Arriva in sala Detective Pikachu, il film ispirato al mondo dei Pokémon e uno dei titoli più attesi dell’anno. In sala vi aspettano anche due interessanti titoli d’essai Tutti pazzi a Tel Aviv e I figli del fiume giallo.
Il Pokémon più amato diventa un detective con in testa un copricapo omaggio a Sherlock Holmes e… riesce a parlare! Tim Goodman arriva a Ryme City perché il padre, il detective Goodman, è morto. Tim, inoltre, non riesce a trovare un Pokémon finché non trova il Pokémon per eccellenza Pikachu. Dimenticate il dolce Pokémon giallo con le rossette, Pikachu adora bere caffè e dice tante parolacce. Qualcosa sta succedendo a Ryme City (che ricorda un po’ la Los Angeles di Blade Runner) e per scoprirlo Tim unirà le sue forze con la giornalista Lucy.
Detective Pikachu è più di un film ispirato al videogame (omonimo) e riesce a creare un mondo in cui i Pokémon co-esistono con gli umani in cui è perfettamente normale imbattersi in un Jigglypuff ed è qui il punto negativo del film: è quasi impossibile appassionarsi alla storia se non si è esperti in materia Pokémon.
Può un film con la fotografia di Duccio Patanè, il direttore alla fotografia strafatto di Boris, essere in concorso e incantare una sezione del Festival di Venezia? La risposta è sì e il film è lo splendido Tutti pazzi a Tel Aviv, premiato a Orizzonti a Venezia 75 con il premio per il miglior attore a Kais Nashif.
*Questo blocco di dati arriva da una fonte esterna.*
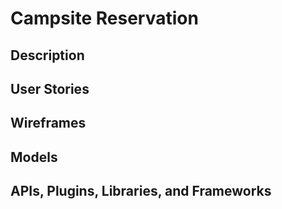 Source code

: # Campsite Reservation

## Description

## User Stories

## Wireframes

## Models

## APIs, Plugins, Libraries, and Frameworks


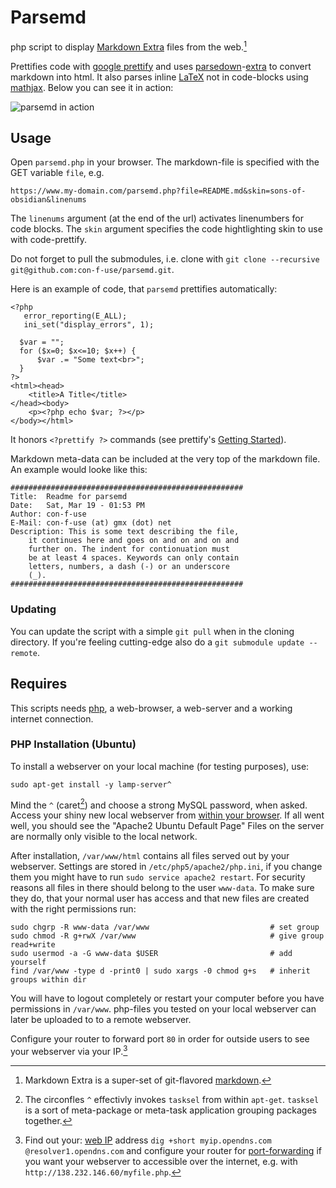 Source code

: # Parsemd
php script to display [Markdown Extra](https://michelf.ca/projects/php-markdown/extra/) files from the web.[^1]

Prettifies code with [google prettify](https://github.com/google/code-prettify) and uses [parsedown](https://github.com/erusev/parsedown)-[extra](https://github.com/erusev/parsedown-extra) to convert markdown into html. It also parses inline [LaTeX](https://www.latex-project.org) not in code-blocks using [mathjax](https://www.mathjax.org). Below you can see it in action:

![parsemd in action](http://i.imgur.com/PEqguHj.png)

## Usage

Open `parsemd.php` in your browser.
The markdown-file is specified with the GET variable `file`, e.g.

    https://www.my-domain.com/parsemd.php?file=README.md&skin=sons-of-obsidian&linenums

The `linenums` argument (at the end of the url) activates linenumbers for code blocks.
The `skin` argument specifies the code hightlighting skin to use with code-prettify.

Do not forget to pull the submodules, i.e. clone with `git clone --recursive git@github.com:con-f-use/parsemd.git`.

Here is an example of code, that `parsemd` prettifies automatically:

    <?php
       error_reporting(E_ALL);
       ini_set("display_errors", 1);

      $var = "";
      for ($x=0; $x<=10; $x++) {
          $var .= "Some text<br>";
      }
    ?>
    <html><head>
        <title>A Title</title>
    </head><body>
        <p><?php echo $var; ?></p>
    </body></html>

It honors `<?prettify ?>` commands (see prettify's [Getting Started](https://github.com/google/code-prettify/blob/master/docs/getting_started.md#language-hints)).

Markdown meta-data can be included at the very top of the markdown file.
An example would looke like this:


    ####################################################
    Title:  Readme for parsemd
    Date:   Sat, Mar 19 - 01:53 PM
    Author: con-f-use
    E-Mail: con-f-use (at) gmx (dot) net
    Description: This is some text describing the file,
        it continues here and goes on and on and on and
        further on. The indent for contionuation must
        be at least 4 spaces. Keywords can only contain
        letters, numbers, a dash (-) or an underscore
        (_).
    ####################################################


### Updating

You can update the script with a simple `git pull` when in the cloning directory. If you're feeling cutting-edge also do a `git submodule update --remote`.

## Requires

This scripts needs [php](https://secure.php.net), a web-browser, a web-server and a working internet connection.

### PHP Installation (Ubuntu)

To install a webserver on your local machine (for testing purposes), use:

<?prettify lang=bsh?>

    sudo apt-get install -y lamp-server^

Mind the `^` (caret[^2]) and choose a strong MySQL password, when asked.
Access your shiny new local webserver from [within your browser](http://localhost).
If all went well, you should see the "Apache2 Ubuntu Default Page"
Files on the server are normally only visible to the local network.

After installation, `/var/www/html` contains all files served out by your webserver.
Settings are stored in `/etc/php5/apache2/php.ini`, if you change them you might have to run `sudo service apache2 restart`.
For security reasons all files in there should belong to the user `www-data`.
To make sure they do, that your normal user has access and that new files are created with the right permissions run:

<?prettify lang=bsh?>

    sudo chgrp -R www-data /var/www                           # set group
    sudo chmod -R g+rwX /var/www                              # give group read+write
    sudo usermod -a -G www-data $USER                         # add yourself
    find /var/www -type d -print0 | sudo xargs -0 chmod g+s   # inherit groups within dir

You will have to logout completely or restart your computer before you have permissions in `/var/www`.
php-files you tested on your local webserver can later be uploaded to to a remote webserver.

Configure your router to forward port `80` in order for outside users to see your webserver via your IP.[^3]

[^1]: Markdown Extra is a super-set of git-flavored [markdown](https://en.wikipedia.org/wiki/Markdown).
[^2]: The circonfles `^` effectivly invokes `tasksel` from within `apt-get`. `tasksel` is a sort of meta-package or meta-task application grouping packages together.
[^3]: Find out your: [web IP](http://www.getip.com/) address `dig +short myip.opendns.com @resolver1.opendns.com` and configure your router for [port-forwarding](http://www.wikihow.com/Set-Up-Port-Forwarding-on-a-Router) if you want your webserver to accessible over the internet, e.g. with `http://138.232.146.60/myfile.php`.
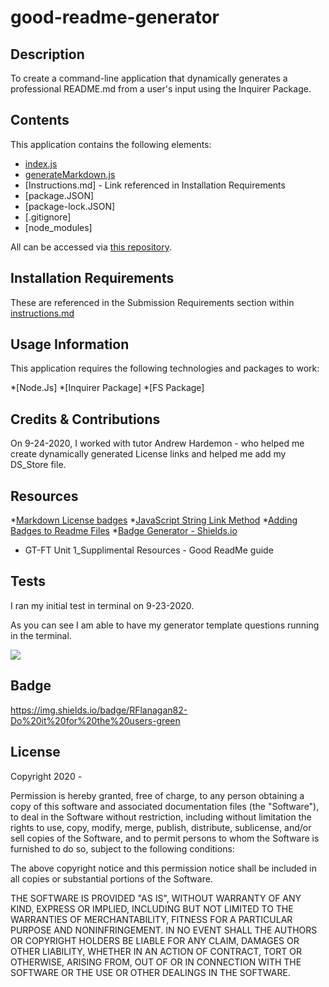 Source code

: # good-readme-generator

## Description
To create a command-line application that dynamically generates a professional README.md from a user's input using the Inquirer Package.

## Contents
This application contains the following elements:

* [index.js](https://github.com/RFlanagan82/good-readme-generator/blob/master/index.js)
* [generateMarkdown.js](https://github.com/RFlanagan82/good-readme-generator/blob/master/utils/generateMarkdown.js)
* [Instructions.md] - Link referenced in Installation Requirements
* [package.JSON]
* [package-lock.JSON]
* [.gitignore]
* [node_modules]

All can be accessed via [this repository](https://github.com/RFlanagan82/good-readme-generator).

## Installation Requirements
These are referenced in the Submission Requirements section within [instructions.md](https://github.com/RFlanagan82/good-readme-generator/blob/master/instructions.md)

## Usage Information
This application requires the following technologies and packages to work:

*[Node.Js]
*[Inquirer Package]
*[FS Package]

## Credits & Contributions
On 9-24-2020, I worked with tutor Andrew Hardemon - who helped me create dynamically generated License links and helped me add my DS_Store file.

## Resources
  *[Markdown License badges](https://gist.github.com/lukas-h/2a5d00690736b4c3a7ba) 
  *[JavaScript String Link Method](https://www.w3schools.com/jsref/jsref_link.asp) 
  *[Adding Badges to Readme Files](https://lgtm.com/help/lgtm/adding-badges-to-project-readme-files)
  *[Badge Generator - Shields.io](https://shields.io/)
  * GT-FT Unit 1_Supplimental Resources - Good ReadMe guide

## Tests
I ran my initial test in terminal on 9-23-2020.

As you can see I am able to have my generator template questions running in the terminal.

![](/assets/)


## Badge
https://img.shields.io/badge/RFlanagan82-Do%20it%20for%20the%20users-green

## License
Copyright 2020 - <Ryan Flanagan>

Permission is hereby granted, free of charge, to any person obtaining a copy of this software and associated documentation files (the "Software"), to deal in the Software without restriction, including without limitation the rights to use, copy, modify, merge, publish, distribute, sublicense, and/or sell copies of the Software, and to permit persons to whom the Software is furnished to do so, subject to the following conditions:

The above copyright notice and this permission notice shall be included in all copies or substantial portions of the Software.

THE SOFTWARE IS PROVIDED "AS IS", WITHOUT WARRANTY OF ANY KIND, EXPRESS OR IMPLIED, INCLUDING BUT NOT LIMITED TO THE WARRANTIES OF MERCHANTABILITY, FITNESS FOR A PARTICULAR PURPOSE AND NONINFRINGEMENT. IN NO EVENT SHALL THE AUTHORS OR COPYRIGHT HOLDERS BE LIABLE FOR ANY CLAIM, DAMAGES OR OTHER LIABILITY, WHETHER IN AN ACTION OF CONTRACT, TORT OR OTHERWISE, ARISING FROM, OUT OF OR IN CONNECTION WITH THE SOFTWARE OR THE USE OR OTHER DEALINGS IN THE SOFTWARE. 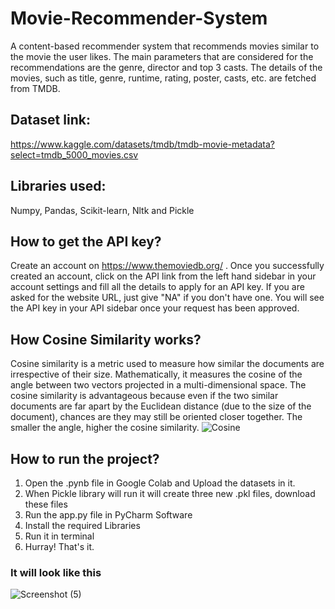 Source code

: # Movie-Recommender-System
A content-based recommender system that recommends movies similar to the movie the user likes.
The main parameters that are considered for the recommendations are the genre, director and top 3 casts. The details of the movies, such as title, genre, runtime, rating, poster, casts, etc. are fetched from TMDB.
## Dataset link:
https://www.kaggle.com/datasets/tmdb/tmdb-movie-metadata?select=tmdb_5000_movies.csv
## Libraries used:
Numpy, Pandas, Scikit-learn, Nltk and Pickle
## How to get the API key?
Create an account on https://www.themoviedb.org/ . Once you successfully created an account, click on the API link from the left hand sidebar in your account settings and fill all the details to apply for an API key. 
If you are asked for the website URL, just give "NA" if you don't have one. You will see the API key in your API sidebar once your request has been approved.
## How Cosine Similarity works?
Cosine similarity is a metric used to measure how similar the documents are irrespective of their size. Mathematically, it measures the cosine of the angle between two vectors projected in a multi-dimensional space. 
The cosine similarity is advantageous because even if the two similar documents are far apart by the Euclidean distance (due to the size of the document), chances are they may still be oriented closer together. The smaller the angle, higher the cosine similarity.
![Cosine](https://user-images.githubusercontent.com/118469585/210548016-58e46362-0e5a-4d5d-bef0-715715b475ff.png)
## How to run the project?
1. Open the .pynb file in Google Colab and Upload the datasets in it.
2. When Pickle library will run it will create three new .pkl files, download these files
3. Run the app.py file in PyCharm Software
4. Install the required Libraries
5. Run it in terminal
6. Hurray! That's it.
### It will look like this
![Screenshot (5)](https://user-images.githubusercontent.com/118469585/210548622-ed20dd06-136f-4f9d-a56b-64cba9b47202.png)


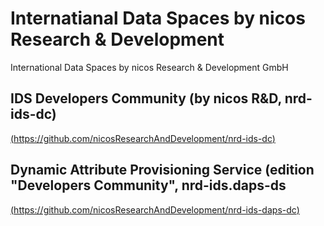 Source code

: 
# Internatianal Data Spaces by nicos Research & Development

International Data Spaces by nicos Research & Development GmbH


## IDS Developers Community (by nicos R&D, nrd-ids-dc)

[(https://github.com/nicosResearchAndDevelopment/nrd-ids-dc)](https://github.com/nicosResearchAndDevelopment/nrd-ids-dc)

## Dynamic Attribute Provisioning Service (edition "Developers Community", nrd-ids.daps-ds

[(https://github.com/nicosResearchAndDevelopment/nrd-ids-daps-dc)](https://github.com/nicosResearchAndDevelopment/nrd-ids-daps-dc)
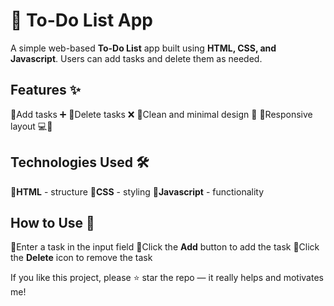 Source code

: # 📝 To-Do List App

A simple web-based **To-Do List** app built using **HTML, CSS, and Javascript**.
Users can add tasks and delete them as needed.

## Features ✨
🔹Add tasks ➕
🔹Delete tasks ❌
🔹Clean and minimal design 🎨
🔹Responsive layout 💻📱

## Technologies Used 🛠️
🔹**HTML** - structure
🔹**CSS**  - styling
🔹**Javascript** - functionality

## How to Use 🚀
🔹Enter a task in the input field
🔹Click the **Add** button to add the task
🔹Click the **Delete** icon to remove the task

If you like this project, please ⭐️ star the repo — it really helps and motivates me!
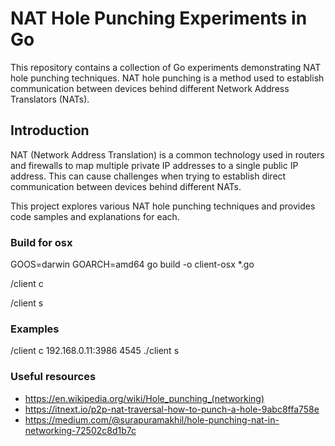 # NAT Hole Punching Experiments in Go

This repository contains a collection of Go experiments demonstrating NAT hole punching techniques. NAT hole punching is a method used to establish communication between devices behind different Network Address Translators (NATs).

## Introduction

NAT (Network Address Translation) is a common technology used in routers and firewalls to map multiple private IP addresses to a single public IP address. This can cause challenges when trying to establish direct communication between devices behind different NATs.

This project explores various NAT hole punching techniques and provides code samples and explanations for each.


### Build for osx

GOOS=darwin GOARCH=amd64 go build -o client-osx *.go

/client c

/client s

### Examples

/client c 192.168.0.11:3986 4545
./client s


### Useful resources

- https://en.wikipedia.org/wiki/Hole_punching_(networking)
- https://itnext.io/p2p-nat-traversal-how-to-punch-a-hole-9abc8ffa758e
- https://medium.com/@surapuramakhil/hole-punching-nat-in-networking-72502c8d1b7c
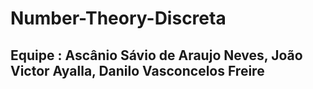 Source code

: # Number-Theory-Discreta

## Equipe : Ascânio Sávio de Araujo Neves, João Victor Ayalla, Danilo Vasconcelos Freire
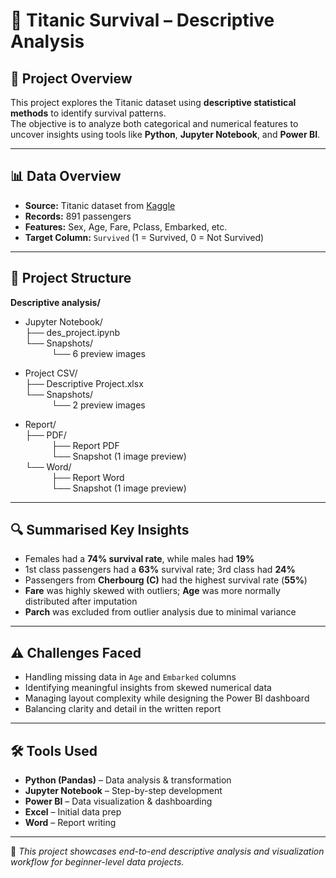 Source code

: # 🚢 Titanic Survival – Descriptive Analysis

## 📌 Project Overview

This project explores the Titanic dataset using **descriptive statistical methods** to identify survival patterns.  
The objective is to analyze both categorical and numerical features to uncover insights using tools like **Python**, **Jupyter Notebook**, and **Power BI**.

---

## 📊 Data Overview

- **Source:** Titanic dataset from [Kaggle](https://www.kaggle.com/c/titanic)  
- **Records:** 891 passengers  
- **Features:** Sex, Age, Fare, Pclass, Embarked, etc.  
- **Target Column:** `Survived` (1 = Survived, 0 = Not Survived)

---

## 📁 Project Structure

**Descriptive analysis/**
- Jupyter Notebook/  
  ├── des_project.ipynb  
  └── Snapshots/  
   └── 6 preview images  

- Project CSV/  
  ├── Descriptive Project.xlsx  
  └── Snapshots/  
   └── 2 preview images  

- Report/  
  ├── PDF/  
   ├── Report PDF  
   └── Snapshot (1 image preview)  
  └── Word/  
   ├── Report Word  
   └── Snapshot (1 image preview)

---

## 🔍 Summarised Key Insights

- Females had a **74% survival rate**, while males had **19%**
- 1st class passengers had a **63%** survival rate; 3rd class had **24%**
- Passengers from **Cherbourg (C)** had the highest survival rate (**55%**)
- **Fare** was highly skewed with outliers; **Age** was more normally distributed after imputation
- **Parch** was excluded from outlier analysis due to minimal variance

---

## ⚠️ Challenges Faced

- Handling missing data in `Age` and `Embarked` columns
- Identifying meaningful insights from skewed numerical data
- Managing layout complexity while designing the Power BI dashboard
- Balancing clarity and detail in the written report

---

## 🛠️ Tools Used

- **Python (Pandas)** – Data analysis & transformation  
- **Jupyter Notebook** – Step-by-step development  
- **Power BI** – Data visualization & dashboarding  
- **Excel** – Initial data prep  
- **Word** – Report writing 

---

📌 *This project showcases end-to-end descriptive analysis and visualization workflow for beginner-level data projects.*


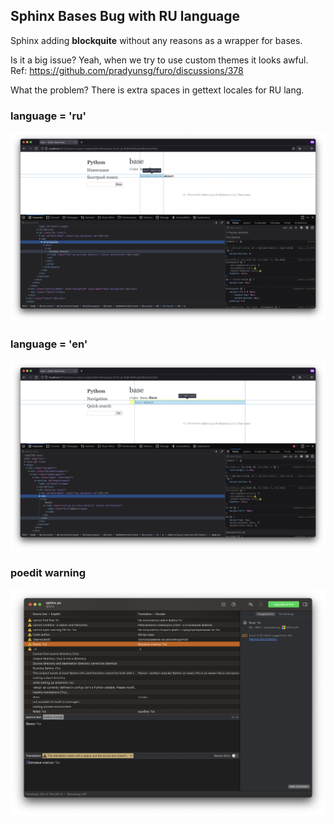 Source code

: ## Sphinx Bases Bug with RU language

Sphinx adding **blockquite** without any reasons as a wrapper for bases.

Is it a big issue? Yeah, when we try to use custom themes it looks awful. Ref: https://github.com/pradyunsg/furo/discussions/378

What the problem? There is extra spaces in gettext locales for RU lang. 

### language = 'ru'

![lang ru](images/language_ru.png)

### language = 'en'

![lang en](images/language_en.png)

### poedit warning

![poedit](images/poedit.png)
Salam è un palestinese e lavora a Gerusalemme sul set della soap opera più amata: Tel Aviv Brucia (Tel Aviv On Fire), girata e prodotta a Ramallah e ambientata nel 1967. Per andare al lavoro, ogni giorno Salam deve passare un posto di blocco israeliano e s’imbatte nel militare Assi la cui moglie è una fan sfegatata della soap opera. Il set di Tel Aviv Brucia ricorda moltissimo quello di Boris: un’attrice bella che non sa recitare, produttori e tutti pronti a essere corrotti e una fotografia fintissima tipica da telenovela.
Grazie al geniale film si ride e si sorride del conflitto arabo-palestinese in uno dei film più interessanti e migliori dell’anno: “Il format della soap opera mi permette di esplorare situazioni che non avrei mai potuto affrontare al cinema. Per esempio, nella scena di apertura del film, che considero politica, i personaggi palestinesi della soap rivelano il loro punto di vista sulla guerra arabo-palestinese del 1967. Parlano delle loro speranze, della Storia e della paura per l’occupazione israealiana di Gerusalemme. Ne parlano sinceramente, senza filtri, ma visto che la scena si svolge in una soap opera, la prospettiva cambia”.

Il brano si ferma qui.